_Records contained in a dataset_.
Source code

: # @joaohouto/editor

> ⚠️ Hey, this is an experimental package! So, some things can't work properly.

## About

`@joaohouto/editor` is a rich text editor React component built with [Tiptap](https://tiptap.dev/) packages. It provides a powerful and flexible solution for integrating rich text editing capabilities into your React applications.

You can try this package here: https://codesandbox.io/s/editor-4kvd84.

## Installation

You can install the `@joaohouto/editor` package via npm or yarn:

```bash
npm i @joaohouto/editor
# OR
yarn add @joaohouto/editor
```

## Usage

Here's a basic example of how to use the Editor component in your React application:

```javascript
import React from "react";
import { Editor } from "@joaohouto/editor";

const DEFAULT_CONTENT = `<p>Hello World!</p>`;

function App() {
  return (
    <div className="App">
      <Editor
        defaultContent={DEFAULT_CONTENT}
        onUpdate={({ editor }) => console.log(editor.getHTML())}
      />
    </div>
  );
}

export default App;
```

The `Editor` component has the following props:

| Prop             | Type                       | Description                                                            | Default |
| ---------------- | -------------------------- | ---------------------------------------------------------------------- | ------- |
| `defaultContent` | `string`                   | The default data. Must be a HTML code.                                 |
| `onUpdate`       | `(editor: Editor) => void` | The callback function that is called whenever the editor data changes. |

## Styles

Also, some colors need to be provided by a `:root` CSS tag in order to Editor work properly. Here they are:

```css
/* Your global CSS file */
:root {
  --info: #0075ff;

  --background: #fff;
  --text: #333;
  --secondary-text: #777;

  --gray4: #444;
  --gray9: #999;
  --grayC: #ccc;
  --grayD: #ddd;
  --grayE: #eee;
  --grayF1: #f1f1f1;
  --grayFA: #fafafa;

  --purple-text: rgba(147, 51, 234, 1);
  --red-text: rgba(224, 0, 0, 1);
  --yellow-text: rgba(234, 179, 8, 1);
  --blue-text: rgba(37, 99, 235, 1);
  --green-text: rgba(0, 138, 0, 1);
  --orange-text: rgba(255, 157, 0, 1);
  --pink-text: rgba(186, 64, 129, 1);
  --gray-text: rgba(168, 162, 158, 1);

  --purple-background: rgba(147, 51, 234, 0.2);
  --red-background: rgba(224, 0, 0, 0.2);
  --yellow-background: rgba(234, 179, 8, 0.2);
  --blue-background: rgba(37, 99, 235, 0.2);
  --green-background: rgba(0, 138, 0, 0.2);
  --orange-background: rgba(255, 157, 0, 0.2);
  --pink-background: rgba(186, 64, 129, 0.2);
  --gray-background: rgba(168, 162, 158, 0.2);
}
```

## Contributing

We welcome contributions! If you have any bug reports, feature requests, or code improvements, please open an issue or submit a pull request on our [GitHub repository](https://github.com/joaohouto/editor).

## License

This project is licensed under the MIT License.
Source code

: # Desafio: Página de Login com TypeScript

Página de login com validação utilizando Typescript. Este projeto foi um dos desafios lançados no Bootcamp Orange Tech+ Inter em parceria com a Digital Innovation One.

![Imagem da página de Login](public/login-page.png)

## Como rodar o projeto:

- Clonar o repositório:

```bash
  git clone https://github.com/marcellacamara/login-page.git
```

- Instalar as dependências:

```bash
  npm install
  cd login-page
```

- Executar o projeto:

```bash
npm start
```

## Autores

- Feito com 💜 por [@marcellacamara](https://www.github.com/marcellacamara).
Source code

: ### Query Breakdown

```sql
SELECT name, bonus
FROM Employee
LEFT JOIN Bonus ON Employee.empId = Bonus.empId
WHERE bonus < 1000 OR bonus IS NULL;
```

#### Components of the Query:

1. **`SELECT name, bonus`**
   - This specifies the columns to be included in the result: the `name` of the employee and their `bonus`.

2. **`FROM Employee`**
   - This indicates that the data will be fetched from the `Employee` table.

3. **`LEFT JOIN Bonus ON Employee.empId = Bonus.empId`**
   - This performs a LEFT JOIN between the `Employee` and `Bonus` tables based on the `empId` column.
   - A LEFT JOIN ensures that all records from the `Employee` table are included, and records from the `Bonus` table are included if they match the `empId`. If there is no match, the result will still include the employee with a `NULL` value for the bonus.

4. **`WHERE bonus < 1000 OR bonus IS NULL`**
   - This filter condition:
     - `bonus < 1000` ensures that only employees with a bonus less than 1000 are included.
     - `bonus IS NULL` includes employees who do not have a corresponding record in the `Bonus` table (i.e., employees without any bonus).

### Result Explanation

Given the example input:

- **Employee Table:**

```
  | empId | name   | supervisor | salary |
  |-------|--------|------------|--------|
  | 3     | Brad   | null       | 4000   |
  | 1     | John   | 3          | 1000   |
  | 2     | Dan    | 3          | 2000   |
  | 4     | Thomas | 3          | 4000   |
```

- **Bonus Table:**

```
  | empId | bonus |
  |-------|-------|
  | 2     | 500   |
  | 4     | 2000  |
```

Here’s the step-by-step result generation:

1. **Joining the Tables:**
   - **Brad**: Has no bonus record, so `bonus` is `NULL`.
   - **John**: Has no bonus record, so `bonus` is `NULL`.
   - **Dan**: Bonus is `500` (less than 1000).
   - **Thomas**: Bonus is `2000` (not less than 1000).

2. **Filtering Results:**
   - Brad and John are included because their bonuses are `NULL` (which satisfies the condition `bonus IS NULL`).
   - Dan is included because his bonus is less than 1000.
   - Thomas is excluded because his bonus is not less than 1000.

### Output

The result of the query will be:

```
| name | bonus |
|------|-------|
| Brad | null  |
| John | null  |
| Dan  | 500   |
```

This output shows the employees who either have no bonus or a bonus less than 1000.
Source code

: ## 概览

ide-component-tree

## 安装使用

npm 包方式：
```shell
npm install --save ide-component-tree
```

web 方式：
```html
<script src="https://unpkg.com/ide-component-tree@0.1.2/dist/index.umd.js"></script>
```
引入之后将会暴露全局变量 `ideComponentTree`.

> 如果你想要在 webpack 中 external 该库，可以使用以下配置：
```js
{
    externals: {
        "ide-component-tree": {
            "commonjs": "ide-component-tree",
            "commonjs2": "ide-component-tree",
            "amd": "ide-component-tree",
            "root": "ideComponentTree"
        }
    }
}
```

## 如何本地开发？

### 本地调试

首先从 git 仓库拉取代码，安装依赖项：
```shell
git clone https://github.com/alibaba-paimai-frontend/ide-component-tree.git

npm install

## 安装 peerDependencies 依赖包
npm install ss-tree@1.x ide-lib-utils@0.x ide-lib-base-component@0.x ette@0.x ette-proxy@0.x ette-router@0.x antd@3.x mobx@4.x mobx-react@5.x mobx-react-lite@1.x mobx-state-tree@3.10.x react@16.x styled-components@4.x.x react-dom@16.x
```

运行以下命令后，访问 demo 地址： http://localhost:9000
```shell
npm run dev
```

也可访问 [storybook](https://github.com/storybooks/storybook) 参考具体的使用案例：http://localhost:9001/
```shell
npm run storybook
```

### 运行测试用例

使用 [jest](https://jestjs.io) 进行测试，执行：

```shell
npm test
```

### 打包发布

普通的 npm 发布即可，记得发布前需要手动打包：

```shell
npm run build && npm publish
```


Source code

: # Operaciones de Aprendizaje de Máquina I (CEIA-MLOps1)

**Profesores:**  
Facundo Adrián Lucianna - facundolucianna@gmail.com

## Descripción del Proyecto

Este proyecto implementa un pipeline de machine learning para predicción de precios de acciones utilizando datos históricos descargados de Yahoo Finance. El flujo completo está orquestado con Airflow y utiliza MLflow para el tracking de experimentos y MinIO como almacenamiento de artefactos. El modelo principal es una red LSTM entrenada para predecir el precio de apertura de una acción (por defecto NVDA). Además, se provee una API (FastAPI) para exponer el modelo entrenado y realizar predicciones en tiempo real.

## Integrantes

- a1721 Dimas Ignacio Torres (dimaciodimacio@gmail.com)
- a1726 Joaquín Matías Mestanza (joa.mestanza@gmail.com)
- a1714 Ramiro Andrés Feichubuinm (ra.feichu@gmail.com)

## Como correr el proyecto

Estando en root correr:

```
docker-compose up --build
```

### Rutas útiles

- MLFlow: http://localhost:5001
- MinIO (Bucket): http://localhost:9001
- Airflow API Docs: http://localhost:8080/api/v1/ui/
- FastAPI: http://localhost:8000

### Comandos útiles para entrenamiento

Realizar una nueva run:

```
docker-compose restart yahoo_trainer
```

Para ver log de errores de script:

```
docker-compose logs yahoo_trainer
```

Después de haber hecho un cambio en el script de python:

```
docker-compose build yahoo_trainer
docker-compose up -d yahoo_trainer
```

_REQUIRED WORK_.
Your task is to repeat the records exactly. Begin at their first line and stop after the line containing "## Installation".

_EXERCISE SOLUTION_.
Source code

: # @joaohouto/editor

> ⚠️ Hey, this is an experimental package! So, some things can't work properly.

## About

`@joaohouto/editor` is a rich text editor React component built with [Tiptap](https://tiptap.dev/) packages. It provides a powerful and flexible solution for integrating rich text editing capabilities into your React applications.

You can try this package here: https://codesandbox.io/s/editor-4kvd84.

## Installation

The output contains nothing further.